Preparing for the 2016 AGM and reporting season

Corporate Alert

As the 2016 AGM and reporting season gets underway, this bulletin gives an overview of the key changes affecting listed companies.

Viability statements

Following updates to the Corporate Governance Code applicable to financial years beginning on or after 1 October 2014 and an update to the Listing Rules in October 2015, this will be the first reporting season that most companies will have to make, in addition to the going concern statement, a statement in relation to the viability of the company. The statement requires directors to explain how they have assessed the prospects of the company, over what period they have done so and why they consider that period to be appropriate.

In addition, the directors should state whether they have a reasonable expectation that the company will be able to continue in operation and meet its liabilities as they fall due over the specified period. Other than an indication that the viability statement period should be significantly longer than 12 months, there is no formal guidance as to its duration. The Pensions and Lifetime Savings Association (formerly the National Association of Pension Funds) has stated that "there are no hard and fast rules over what the right time period is for these viability statements; it is however, important that companies are clear about why they think the period chosen makes sense for their circumstances". 

Analysing the limited number of companies that have published a viability statement to date, the period covered by the statement has ranged from 2 years to 5 years. Companies should therefore consider what period is appropriate for them and prepare a viability statement relating to that period for inclusion in their forthcoming annual report.

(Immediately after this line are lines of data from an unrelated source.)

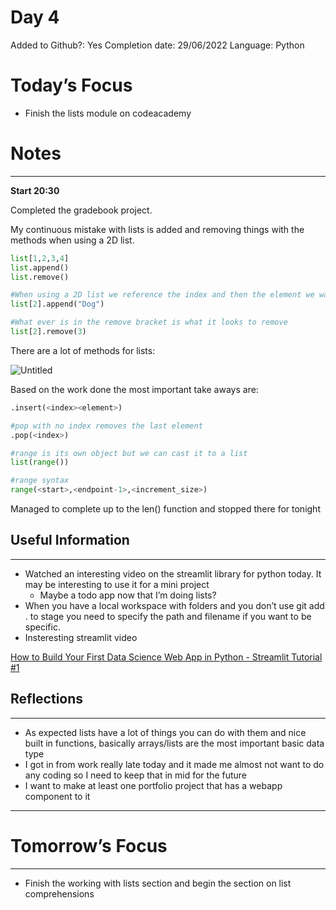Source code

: # Day 4

Added to Github?: Yes
Completion date: 29/06/2022
Language: Python

# Today’s Focus

- Finish the lists module on codeacademy

# Notes

---

**Start 20:30** 

Completed the gradebook project.

My continuous mistake with lists is added and removing things with the methods when using a 2D list.

```python
list[1,2,3,4]
list.append()
list.remove()

#When using a 2D list we reference the index and then the element we want to remove
list[2].append("Dog")

#What ever is in the remove bracket is what it looks to remove
list[2].remove(3)
```

There are a lot of methods for lists:

![Untitled](Day%204%20ef0be7d02c924578bf63663d4b2420c1/Untitled.png)

Based on the work done the most important take aways are:

```python
.insert(<index><element>)

#pop with no index removes the last element
.pop(<index>)

#range is its own object but we can cast it to a list
list(range())

#range syntax
range(<start>,<endpoint-1>,<increment_size>)
```

Managed to complete up to the len() function and stopped there for tonight

## Useful Information

---

- Watched an interesting video on the streamlit library for python today. It may be interesting to use it for a mini project
    - Maybe a todo app now that I’m doing lists?
- When you have a local workspace with folders and you don’t use git add . to stage you need to specify the path and filename if you want to be specific.
- Insteresting streamlit video

[How to Build Your First Data Science Web App in Python - Streamlit Tutorial #1](https://www.youtube.com/watch?v=ZZ4B0QUHuNc)

## Reflections

---

- As expected lists have a lot of things you can do with them and nice built in functions, basically arrays/lists are the most important basic data type
- I got in from work really late today and it made me almost not want to do any coding so I need to keep that in mid for the future
- I want to make at least one portfolio project that has a webapp component to it

---

# Tomorrow’s Focus

---

- Finish the working with lists section and begin the section on list comprehensions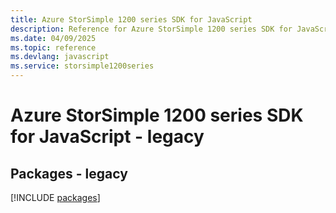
 ```yaml
---
title: Azure StorSimple 1200 series SDK for JavaScript
description: Reference for Azure StorSimple 1200 series SDK for JavaScript
ms.date: 04/09/2025
ms.topic: reference
ms.devlang: javascript
ms.service: storsimple1200series
---
```

# Azure StorSimple 1200 series SDK for JavaScript - legacy
## Packages - legacy
[!INCLUDE [packages](storsimple-1200-series-index.md)]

Disapplication of pre-emption rights  

In March 2015, the Pre‑Emption Group published a revised statement of principles for the disapplication of pre‑emption rights which allow a company to seek authority to issue up to 5 per cent of the issued ordinary share capital of the company in any one year in connection with an acquisition or specified capital investment. This authority is in addition to the general authority to disapply pre‑emption rights up to 5 per cent. 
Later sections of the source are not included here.